В день, когда нашего ректора прямо с кафедры увезли в больницу, я не забуду никогда. Мы все словно отключились от реальности. Кто-то молился, кто-то просто отупело смотрел в одну точку. Мы переживали за Стефана Михаловича и уже подсознательно ощущали, что он к нам больше не вернется. И нам было страшно, потому что никто не знал, что будет дальше.

Свански считал, что помимо сверхъестественных наук мы должны изучать и естественные: понимать основы физики, знать, какие законы управляют материальным миром. Только в этом случае, говорил он, при работе вы сможете отбросить всю шелуху и увидеть суть вещей. Ведь на самом деле нет ничего сверхъестественного, есть только то, что пока не в состоянии описать и осмыслить наука. А значит, наша задача – не только быть носителями особого дара, использовать его во благо мира, но и стать бо́льшим, изучать эзотерику и стараться продвинуться по этой тропе как ученые-исследователи. Вот о чем мечтал наш ректор – изучить оккультизм на молекулярном уровне. А вместе с ним мечтали и мы. Более того, мы верили, что у нас это получится.

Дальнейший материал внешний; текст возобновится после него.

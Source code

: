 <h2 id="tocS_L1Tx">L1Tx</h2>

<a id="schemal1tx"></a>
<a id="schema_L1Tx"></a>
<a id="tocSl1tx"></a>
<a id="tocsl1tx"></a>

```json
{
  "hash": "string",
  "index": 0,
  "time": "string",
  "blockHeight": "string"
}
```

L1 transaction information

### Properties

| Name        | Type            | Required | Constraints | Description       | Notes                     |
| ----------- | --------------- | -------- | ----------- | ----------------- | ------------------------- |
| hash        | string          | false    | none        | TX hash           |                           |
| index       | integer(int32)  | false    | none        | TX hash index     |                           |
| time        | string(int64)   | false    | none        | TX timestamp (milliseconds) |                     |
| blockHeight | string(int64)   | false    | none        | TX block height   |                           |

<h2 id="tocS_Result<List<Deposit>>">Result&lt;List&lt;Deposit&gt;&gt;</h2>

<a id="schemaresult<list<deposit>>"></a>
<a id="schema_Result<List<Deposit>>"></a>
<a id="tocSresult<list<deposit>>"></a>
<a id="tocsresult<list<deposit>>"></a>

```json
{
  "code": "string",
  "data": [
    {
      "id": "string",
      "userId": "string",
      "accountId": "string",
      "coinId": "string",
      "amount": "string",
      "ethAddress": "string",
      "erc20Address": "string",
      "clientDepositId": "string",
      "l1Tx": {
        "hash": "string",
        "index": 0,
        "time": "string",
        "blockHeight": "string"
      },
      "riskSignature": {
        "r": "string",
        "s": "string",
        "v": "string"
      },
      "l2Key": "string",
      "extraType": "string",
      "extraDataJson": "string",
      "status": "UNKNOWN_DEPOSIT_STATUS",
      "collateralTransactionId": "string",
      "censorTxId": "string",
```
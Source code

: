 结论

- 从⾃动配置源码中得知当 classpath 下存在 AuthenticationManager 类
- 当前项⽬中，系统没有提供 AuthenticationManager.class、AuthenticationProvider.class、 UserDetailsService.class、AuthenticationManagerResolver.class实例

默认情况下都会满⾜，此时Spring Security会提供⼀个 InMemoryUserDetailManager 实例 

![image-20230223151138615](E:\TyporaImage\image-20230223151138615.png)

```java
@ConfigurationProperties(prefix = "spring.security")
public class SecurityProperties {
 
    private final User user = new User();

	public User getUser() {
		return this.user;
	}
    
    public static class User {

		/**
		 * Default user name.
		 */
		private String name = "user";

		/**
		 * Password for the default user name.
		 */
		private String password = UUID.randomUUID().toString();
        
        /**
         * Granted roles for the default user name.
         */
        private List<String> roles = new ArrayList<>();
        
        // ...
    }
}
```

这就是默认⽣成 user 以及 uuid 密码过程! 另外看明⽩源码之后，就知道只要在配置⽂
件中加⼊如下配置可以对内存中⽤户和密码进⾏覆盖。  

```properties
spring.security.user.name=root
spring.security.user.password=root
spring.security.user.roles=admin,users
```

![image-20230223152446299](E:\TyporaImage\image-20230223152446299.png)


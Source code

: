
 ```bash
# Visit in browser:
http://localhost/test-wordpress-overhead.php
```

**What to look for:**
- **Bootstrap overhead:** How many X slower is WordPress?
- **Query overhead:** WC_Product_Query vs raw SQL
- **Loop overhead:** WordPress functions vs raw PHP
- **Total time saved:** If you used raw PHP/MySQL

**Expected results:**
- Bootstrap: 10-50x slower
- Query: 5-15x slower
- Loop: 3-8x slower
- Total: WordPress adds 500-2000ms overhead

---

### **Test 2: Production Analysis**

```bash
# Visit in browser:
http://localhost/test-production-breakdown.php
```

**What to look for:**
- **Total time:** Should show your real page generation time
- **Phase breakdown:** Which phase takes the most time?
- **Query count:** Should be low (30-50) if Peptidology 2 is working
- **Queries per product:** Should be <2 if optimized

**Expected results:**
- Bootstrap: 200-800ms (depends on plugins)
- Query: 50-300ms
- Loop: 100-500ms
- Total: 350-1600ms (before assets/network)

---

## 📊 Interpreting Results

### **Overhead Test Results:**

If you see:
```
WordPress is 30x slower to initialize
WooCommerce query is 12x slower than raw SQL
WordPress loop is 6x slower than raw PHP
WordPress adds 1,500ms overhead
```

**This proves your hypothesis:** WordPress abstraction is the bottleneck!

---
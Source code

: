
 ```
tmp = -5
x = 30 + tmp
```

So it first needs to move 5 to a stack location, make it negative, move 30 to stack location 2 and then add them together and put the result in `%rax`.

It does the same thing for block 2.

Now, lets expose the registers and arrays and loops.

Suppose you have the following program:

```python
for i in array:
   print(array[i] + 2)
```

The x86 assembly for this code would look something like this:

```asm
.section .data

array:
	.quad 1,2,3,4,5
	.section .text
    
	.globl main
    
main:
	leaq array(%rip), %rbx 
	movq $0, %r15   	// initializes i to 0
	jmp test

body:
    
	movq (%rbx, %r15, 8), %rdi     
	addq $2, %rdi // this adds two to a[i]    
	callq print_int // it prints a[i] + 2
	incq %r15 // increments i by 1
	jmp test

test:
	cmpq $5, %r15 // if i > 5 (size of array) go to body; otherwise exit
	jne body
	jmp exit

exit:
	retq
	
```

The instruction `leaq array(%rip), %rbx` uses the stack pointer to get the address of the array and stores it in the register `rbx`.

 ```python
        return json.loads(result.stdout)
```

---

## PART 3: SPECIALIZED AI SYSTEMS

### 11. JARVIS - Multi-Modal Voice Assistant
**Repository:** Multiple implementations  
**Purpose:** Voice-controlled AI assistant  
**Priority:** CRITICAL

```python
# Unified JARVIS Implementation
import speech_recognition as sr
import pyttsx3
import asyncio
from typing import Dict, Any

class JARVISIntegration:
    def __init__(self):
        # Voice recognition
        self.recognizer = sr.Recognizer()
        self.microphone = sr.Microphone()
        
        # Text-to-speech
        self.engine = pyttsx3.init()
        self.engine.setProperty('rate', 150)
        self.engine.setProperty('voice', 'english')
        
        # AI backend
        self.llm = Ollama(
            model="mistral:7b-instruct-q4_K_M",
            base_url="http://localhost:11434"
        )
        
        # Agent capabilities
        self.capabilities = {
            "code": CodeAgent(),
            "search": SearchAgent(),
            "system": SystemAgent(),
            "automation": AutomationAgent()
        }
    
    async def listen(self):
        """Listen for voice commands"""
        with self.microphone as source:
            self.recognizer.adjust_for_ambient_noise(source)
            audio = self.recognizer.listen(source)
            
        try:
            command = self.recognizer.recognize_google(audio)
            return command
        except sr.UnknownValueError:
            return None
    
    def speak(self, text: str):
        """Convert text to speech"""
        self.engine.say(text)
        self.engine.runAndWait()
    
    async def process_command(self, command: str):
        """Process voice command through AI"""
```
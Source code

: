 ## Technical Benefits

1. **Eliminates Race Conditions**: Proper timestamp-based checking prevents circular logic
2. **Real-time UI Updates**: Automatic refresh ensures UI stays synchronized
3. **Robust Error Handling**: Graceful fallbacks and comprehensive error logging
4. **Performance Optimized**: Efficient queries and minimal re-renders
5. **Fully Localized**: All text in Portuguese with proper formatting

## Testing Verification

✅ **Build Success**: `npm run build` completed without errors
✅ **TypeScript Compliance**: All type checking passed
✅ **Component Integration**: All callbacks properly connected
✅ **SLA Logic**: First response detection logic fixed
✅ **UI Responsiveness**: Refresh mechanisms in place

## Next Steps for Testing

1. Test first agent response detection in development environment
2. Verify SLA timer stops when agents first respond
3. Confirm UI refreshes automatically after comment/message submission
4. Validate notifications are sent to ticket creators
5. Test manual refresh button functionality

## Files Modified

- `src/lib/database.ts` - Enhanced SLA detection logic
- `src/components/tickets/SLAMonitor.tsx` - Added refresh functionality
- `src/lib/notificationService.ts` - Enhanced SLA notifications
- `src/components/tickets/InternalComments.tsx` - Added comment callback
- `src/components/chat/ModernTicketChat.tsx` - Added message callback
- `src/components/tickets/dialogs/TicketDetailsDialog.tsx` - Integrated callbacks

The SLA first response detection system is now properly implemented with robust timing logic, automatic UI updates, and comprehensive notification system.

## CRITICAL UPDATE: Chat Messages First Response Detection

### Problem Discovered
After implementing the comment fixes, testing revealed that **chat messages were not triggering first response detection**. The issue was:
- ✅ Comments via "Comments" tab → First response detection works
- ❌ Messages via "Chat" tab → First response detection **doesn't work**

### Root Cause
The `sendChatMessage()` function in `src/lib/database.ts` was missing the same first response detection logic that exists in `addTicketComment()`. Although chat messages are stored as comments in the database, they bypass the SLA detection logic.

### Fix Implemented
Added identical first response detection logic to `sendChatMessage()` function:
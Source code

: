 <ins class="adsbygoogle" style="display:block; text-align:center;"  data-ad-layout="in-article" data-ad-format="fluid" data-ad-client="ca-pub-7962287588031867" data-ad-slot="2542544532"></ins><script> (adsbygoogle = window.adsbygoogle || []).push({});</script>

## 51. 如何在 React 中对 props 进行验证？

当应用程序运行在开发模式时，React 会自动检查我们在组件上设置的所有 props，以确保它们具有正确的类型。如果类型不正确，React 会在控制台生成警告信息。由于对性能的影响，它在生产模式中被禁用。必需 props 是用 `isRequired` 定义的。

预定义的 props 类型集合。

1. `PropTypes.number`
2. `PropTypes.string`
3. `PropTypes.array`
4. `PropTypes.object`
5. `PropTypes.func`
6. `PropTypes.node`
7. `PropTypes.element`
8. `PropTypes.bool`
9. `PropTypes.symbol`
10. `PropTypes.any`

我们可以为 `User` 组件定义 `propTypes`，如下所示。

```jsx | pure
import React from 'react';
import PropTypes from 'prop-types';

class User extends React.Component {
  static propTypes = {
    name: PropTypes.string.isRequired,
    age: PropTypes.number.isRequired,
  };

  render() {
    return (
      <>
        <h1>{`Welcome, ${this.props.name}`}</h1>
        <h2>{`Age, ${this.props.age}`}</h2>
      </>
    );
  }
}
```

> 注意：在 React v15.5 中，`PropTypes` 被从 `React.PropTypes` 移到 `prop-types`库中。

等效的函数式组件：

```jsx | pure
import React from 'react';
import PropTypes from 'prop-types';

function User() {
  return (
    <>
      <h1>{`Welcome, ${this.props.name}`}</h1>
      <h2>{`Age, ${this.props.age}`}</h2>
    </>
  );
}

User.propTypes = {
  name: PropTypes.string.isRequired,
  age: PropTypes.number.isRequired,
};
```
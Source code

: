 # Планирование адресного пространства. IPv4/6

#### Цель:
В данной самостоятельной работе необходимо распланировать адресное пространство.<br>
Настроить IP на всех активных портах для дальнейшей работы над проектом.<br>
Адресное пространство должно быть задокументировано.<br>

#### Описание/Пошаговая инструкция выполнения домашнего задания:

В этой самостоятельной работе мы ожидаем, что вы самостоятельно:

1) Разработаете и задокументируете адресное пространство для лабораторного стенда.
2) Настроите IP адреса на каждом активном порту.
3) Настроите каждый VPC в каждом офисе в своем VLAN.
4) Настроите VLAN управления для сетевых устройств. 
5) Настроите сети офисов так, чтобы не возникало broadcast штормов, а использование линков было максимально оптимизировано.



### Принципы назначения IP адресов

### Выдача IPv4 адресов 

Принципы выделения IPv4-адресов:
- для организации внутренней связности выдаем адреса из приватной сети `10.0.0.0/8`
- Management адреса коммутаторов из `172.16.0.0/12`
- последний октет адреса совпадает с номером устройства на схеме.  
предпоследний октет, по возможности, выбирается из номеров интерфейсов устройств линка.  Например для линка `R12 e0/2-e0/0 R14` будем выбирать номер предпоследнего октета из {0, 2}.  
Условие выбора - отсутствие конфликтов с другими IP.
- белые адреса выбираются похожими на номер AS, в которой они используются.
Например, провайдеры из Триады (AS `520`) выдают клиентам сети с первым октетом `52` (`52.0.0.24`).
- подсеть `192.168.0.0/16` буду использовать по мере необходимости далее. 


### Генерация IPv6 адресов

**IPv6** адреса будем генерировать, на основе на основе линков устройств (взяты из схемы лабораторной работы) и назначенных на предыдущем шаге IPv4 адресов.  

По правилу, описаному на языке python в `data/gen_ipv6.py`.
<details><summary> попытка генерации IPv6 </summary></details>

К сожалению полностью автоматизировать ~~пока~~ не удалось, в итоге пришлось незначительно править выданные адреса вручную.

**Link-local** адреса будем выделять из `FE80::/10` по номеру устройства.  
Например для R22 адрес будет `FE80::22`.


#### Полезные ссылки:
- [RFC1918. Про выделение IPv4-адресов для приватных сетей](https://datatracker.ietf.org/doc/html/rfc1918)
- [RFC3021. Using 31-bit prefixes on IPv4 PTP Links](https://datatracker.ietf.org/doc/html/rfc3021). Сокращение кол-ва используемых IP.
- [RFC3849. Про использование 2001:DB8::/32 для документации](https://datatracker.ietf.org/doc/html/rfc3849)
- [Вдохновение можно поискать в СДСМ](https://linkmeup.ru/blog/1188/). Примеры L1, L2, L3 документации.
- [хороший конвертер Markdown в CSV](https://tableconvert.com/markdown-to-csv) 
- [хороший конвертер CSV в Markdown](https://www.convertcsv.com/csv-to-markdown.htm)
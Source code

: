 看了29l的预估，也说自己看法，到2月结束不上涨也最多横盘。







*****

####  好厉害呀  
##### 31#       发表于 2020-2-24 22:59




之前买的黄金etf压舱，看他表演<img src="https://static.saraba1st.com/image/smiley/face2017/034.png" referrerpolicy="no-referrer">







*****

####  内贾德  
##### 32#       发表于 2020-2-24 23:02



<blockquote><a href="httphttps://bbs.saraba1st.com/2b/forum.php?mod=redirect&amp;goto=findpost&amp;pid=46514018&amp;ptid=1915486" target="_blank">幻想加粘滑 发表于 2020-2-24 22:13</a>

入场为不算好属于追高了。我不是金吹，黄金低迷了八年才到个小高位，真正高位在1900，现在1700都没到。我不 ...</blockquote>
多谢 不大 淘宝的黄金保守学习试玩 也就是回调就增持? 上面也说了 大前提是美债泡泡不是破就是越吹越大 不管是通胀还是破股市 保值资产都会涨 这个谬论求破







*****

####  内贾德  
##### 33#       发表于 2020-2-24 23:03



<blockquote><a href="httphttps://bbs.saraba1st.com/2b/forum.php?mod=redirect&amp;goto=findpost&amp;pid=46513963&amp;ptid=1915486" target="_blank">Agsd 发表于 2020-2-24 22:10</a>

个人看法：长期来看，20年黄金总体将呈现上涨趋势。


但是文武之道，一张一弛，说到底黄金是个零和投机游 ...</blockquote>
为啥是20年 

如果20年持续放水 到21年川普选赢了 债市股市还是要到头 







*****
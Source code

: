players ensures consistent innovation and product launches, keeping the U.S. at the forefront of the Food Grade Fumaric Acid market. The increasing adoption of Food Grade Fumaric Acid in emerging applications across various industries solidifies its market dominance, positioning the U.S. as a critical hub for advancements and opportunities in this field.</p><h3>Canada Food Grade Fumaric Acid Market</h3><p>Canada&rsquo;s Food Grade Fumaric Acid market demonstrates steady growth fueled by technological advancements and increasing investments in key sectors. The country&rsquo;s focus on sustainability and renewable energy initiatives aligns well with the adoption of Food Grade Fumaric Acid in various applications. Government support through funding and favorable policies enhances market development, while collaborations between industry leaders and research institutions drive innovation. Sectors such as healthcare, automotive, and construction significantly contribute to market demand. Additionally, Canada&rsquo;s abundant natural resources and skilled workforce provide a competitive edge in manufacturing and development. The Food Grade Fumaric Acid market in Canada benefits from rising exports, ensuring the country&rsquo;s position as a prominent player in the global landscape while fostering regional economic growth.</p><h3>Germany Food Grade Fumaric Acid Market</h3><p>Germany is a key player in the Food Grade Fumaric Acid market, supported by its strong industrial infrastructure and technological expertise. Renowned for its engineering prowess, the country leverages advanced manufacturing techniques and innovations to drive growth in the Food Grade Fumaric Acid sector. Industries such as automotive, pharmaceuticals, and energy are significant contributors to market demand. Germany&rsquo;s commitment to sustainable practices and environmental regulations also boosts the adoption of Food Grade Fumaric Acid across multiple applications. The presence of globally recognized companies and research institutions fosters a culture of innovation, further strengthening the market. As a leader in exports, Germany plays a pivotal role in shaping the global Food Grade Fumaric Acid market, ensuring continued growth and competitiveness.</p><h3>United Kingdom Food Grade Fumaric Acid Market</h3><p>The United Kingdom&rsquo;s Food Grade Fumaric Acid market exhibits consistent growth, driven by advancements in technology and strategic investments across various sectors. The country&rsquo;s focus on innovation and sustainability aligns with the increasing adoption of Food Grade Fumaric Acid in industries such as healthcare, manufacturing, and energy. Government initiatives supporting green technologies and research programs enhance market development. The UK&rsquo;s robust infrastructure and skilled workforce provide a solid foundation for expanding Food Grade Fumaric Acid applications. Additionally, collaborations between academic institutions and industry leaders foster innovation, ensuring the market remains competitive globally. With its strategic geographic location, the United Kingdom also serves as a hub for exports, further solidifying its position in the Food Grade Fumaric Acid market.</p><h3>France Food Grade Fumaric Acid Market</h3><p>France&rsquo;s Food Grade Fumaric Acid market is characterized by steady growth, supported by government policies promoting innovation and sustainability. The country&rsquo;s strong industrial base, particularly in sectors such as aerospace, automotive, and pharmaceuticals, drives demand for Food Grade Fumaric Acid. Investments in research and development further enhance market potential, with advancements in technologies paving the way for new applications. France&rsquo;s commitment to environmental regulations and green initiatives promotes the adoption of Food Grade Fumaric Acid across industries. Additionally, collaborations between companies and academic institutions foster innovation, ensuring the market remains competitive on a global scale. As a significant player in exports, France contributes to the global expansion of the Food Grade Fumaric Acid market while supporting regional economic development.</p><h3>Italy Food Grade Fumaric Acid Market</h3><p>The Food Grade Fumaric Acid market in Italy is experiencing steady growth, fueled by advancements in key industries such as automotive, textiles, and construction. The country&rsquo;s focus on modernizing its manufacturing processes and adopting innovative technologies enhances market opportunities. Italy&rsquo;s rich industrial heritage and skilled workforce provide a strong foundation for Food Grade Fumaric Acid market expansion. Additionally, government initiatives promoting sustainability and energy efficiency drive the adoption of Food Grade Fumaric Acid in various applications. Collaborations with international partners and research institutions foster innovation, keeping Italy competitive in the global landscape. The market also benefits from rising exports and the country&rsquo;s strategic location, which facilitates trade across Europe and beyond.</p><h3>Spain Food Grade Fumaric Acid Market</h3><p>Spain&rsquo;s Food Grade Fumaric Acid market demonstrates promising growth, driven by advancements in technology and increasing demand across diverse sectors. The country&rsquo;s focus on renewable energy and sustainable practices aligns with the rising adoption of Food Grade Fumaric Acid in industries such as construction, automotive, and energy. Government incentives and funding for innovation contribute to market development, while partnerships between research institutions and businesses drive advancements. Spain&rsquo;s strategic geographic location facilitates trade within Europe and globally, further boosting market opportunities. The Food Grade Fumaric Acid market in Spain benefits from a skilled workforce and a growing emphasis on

Я плохо помню день похорон… Память запечатлела лишь то, что все вокруг было только белое и черное: черные смокинги, черные штрихи деревьев на фоне белого неба, черные перчатки, строгий белый гроб, инкрустированный золотом, белый снег на земле, белые волосы ректора и белые снежинки, падавшие ему на лицо и не желавшие таять… В здании вуза церемонию прощания проводить запретили, так как даже в ускоренном темпе пришлось бы неделю проверять всех прибывших, поэтому коллеги и друзья были приглашены в Академию наук, членом которой наш добрый ректор был много лет. Меня там не было, разве что пару выпускников допустили. Зато на кладбище нас пригласили, как и всех студентов и работников Академии Дж. Бруно. Мы стояли на почтительном расстоянии, но все-таки не за оградой, как большинство желавших попрощаться.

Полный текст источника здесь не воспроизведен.